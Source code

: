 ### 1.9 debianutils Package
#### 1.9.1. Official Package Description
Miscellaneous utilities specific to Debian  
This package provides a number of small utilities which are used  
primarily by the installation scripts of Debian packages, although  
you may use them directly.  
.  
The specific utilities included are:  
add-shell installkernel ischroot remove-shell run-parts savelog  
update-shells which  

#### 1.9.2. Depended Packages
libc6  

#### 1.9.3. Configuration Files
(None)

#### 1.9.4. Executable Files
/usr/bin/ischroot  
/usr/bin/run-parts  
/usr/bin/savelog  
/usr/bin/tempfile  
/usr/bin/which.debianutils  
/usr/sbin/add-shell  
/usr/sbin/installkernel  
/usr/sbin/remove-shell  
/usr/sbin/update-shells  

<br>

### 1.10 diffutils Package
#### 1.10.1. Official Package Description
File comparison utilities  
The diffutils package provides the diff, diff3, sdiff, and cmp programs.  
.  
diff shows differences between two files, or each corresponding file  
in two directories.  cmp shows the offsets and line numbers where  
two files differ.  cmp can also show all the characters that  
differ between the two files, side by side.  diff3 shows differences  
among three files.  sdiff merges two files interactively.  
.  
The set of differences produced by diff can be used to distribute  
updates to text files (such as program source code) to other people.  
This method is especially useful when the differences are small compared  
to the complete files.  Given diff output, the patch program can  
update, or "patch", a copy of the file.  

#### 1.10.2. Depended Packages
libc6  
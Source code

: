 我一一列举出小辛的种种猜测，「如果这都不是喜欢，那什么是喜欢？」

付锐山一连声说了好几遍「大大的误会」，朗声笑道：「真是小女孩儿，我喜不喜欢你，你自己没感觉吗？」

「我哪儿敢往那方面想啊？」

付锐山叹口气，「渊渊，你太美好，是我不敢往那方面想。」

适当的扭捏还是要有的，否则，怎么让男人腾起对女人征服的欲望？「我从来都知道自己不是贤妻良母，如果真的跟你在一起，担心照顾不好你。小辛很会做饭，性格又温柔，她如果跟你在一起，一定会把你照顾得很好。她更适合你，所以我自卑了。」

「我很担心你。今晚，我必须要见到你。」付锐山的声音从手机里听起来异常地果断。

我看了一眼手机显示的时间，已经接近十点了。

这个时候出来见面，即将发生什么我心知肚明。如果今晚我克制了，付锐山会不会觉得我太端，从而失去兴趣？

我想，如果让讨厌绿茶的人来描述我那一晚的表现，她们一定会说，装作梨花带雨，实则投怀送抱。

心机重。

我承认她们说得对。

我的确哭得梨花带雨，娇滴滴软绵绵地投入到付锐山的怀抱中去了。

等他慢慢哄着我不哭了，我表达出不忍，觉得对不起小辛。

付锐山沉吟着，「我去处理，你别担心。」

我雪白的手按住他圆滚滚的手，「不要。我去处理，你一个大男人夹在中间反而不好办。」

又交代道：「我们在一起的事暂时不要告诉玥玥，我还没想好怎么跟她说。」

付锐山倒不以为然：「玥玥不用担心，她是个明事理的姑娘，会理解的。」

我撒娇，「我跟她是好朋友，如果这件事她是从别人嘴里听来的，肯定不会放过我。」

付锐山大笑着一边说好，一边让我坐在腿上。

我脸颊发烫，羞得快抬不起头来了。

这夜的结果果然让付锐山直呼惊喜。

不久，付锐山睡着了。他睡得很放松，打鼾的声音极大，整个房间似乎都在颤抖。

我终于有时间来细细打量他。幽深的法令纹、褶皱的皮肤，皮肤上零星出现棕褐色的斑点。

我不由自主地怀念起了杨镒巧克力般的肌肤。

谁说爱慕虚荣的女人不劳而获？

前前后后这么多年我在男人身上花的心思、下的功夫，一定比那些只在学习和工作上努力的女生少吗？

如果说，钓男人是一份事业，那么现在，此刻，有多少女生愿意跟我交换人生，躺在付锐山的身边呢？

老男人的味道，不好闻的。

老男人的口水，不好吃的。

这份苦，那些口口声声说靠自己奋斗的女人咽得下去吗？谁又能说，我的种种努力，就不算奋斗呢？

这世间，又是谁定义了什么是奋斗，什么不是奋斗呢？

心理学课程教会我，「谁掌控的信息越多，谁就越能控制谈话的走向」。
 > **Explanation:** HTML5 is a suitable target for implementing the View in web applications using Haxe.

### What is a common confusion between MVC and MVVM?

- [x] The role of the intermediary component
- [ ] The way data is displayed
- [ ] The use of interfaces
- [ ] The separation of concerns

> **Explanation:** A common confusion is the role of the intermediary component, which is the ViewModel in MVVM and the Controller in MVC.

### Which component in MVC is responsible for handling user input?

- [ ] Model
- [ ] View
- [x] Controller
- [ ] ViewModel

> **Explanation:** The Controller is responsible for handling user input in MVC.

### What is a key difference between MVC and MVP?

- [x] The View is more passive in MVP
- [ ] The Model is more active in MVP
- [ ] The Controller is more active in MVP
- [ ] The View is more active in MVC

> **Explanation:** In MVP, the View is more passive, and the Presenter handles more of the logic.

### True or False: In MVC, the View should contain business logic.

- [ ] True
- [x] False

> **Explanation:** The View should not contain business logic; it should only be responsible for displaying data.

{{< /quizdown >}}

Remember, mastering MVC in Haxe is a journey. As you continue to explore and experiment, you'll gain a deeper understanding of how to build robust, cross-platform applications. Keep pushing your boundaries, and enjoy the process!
:::
Exercise directions
Return word for word the lines above from the line with "这个时候出来见面，即将发生什" to the line with "谁说爱慕虚荣的女人不劳而获？", including both and leaving out all others.

Result below
这个时候出来见面，即将发生什么我心知肚明。如果今晚我克制了，付锐山会不会觉得我太端，从而失去兴趣？

我想，如果让讨厌绿茶的人来描述我那一晚的表现，她们一定会说，装作梨花带雨，实则投怀送抱。

心机重。

我承认她们说得对。

我的确哭得梨花带雨，娇滴滴软绵绵地投入到付锐山的怀抱中去了。

等他慢慢哄着我不哭了，我表达出不忍，觉得对不起小辛。

付锐山沉吟着，「我去处理，你别担心。」

我雪白的手按住他圆滚滚的手，「不要。我去处理，你一个大男人夹在中间反而不好办。」

又交代道：「我们在一起的事暂时不要告诉玥玥，我还没想好怎么跟她说。」

付锐山倒不以为然：「玥玥不用担心，她是个明事理的姑娘，会理解的。」

我撒娇，「我跟她是好朋友，如果这件事她是从别人嘴里听来的，肯定不会放过我。」

付锐山大笑着一边说好，一边让我坐在腿上。

我脸颊发烫，羞得快抬不起头来了。

这夜的结果果然让付锐山直呼惊喜。

不久，付锐山睡着了。他睡得很放松，打鼾的声音极大，整个房间似乎都在颤抖。

我终于有时间来细细打量他。幽深的法令纹、褶皱的皮肤，皮肤上零星出现棕褐色的斑点。

我不由自主地怀念起了杨镒巧克力般的肌肤。

谁说爱慕虚荣的女人不劳而获？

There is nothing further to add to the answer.